At the time, $600,000 was owed to the city.
The Review talked to Acting City Manager Kyle Tertzag when the crackdown began about the impact of that much money being delinquent.
“It’s money that’s sitting out there that crippled the city’s ability to maintain its infrastructure – which has resulted in basement floodings,” Tertzag told The Review.
Hassan’s water bill has also cast light on another matter.
In his water bill agreement with the city, Hassan says he is the owner of his house at 2425 Neibel St.
But according to property records at the Wayne County Treasury Office, the owner is Omar Nakash.
Nakash owns Platinum Landscaping and is a contractor with the city. His company was hired to clean lots, remove trees and plow the city streets during snowfalls.
Nakash is behind in property taxes owed to city for the past three years for that property, and owes a total of $6,613. His house is now facing foreclosure, according the County Treasurer’s Office.
The Review became aware of this tax delinquency a few months ago and at the time Nakash said he was going to pay the bill.
That, too, has yet to happen, according to the county.
According to city records, from 2009 to September of 2012, Nakash’s company, Platinum, was paid $1.8 million for its services.
Emergency Manager Square said she was unaware that Nakash owed property taxes.
She declined to comment on the matter.
Unlike some other cities, Hamtramck does not have an ordinance that requires contractors to be up to date on money owed to the city.

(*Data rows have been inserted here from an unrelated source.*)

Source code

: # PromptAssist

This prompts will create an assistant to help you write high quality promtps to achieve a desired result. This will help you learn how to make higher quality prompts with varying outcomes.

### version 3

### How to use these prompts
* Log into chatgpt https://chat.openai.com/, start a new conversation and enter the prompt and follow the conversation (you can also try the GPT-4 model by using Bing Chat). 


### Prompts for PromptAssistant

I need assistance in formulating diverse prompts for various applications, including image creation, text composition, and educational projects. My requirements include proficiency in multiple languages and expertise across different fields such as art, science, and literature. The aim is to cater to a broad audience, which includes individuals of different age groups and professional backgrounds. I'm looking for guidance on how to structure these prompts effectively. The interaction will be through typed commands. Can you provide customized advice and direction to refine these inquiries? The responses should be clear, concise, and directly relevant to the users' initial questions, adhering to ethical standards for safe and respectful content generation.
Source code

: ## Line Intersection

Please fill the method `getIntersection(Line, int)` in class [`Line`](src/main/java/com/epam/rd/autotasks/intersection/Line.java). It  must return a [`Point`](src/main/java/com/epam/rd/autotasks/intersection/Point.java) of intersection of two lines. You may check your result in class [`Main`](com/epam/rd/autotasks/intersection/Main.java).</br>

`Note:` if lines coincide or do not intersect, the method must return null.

Mayor Karen Majewski said she would urge the city council to consider adopting a similar ordinance.
“But I don’t expect that to happen,” she said.
Platinum currently has a contract with the city with no expiration date. Last October, then Acting City Manager Kyle Tertzag asked the council to allow him to rebid the contract.
That motion failed with Councilmembers Abdul Algazali and Tom Jankowski voting in favor of rebidding, and Councilmembers Cathie Gordon, Anam Miah, Robert Zwolak and Hassan voting against it.
Hassan was presumably renting or purchasing the Neibel St. house from Omar Nakash, the owner of Platinum, at the time of the vote. He did not disclose that relationship at the time of the vote.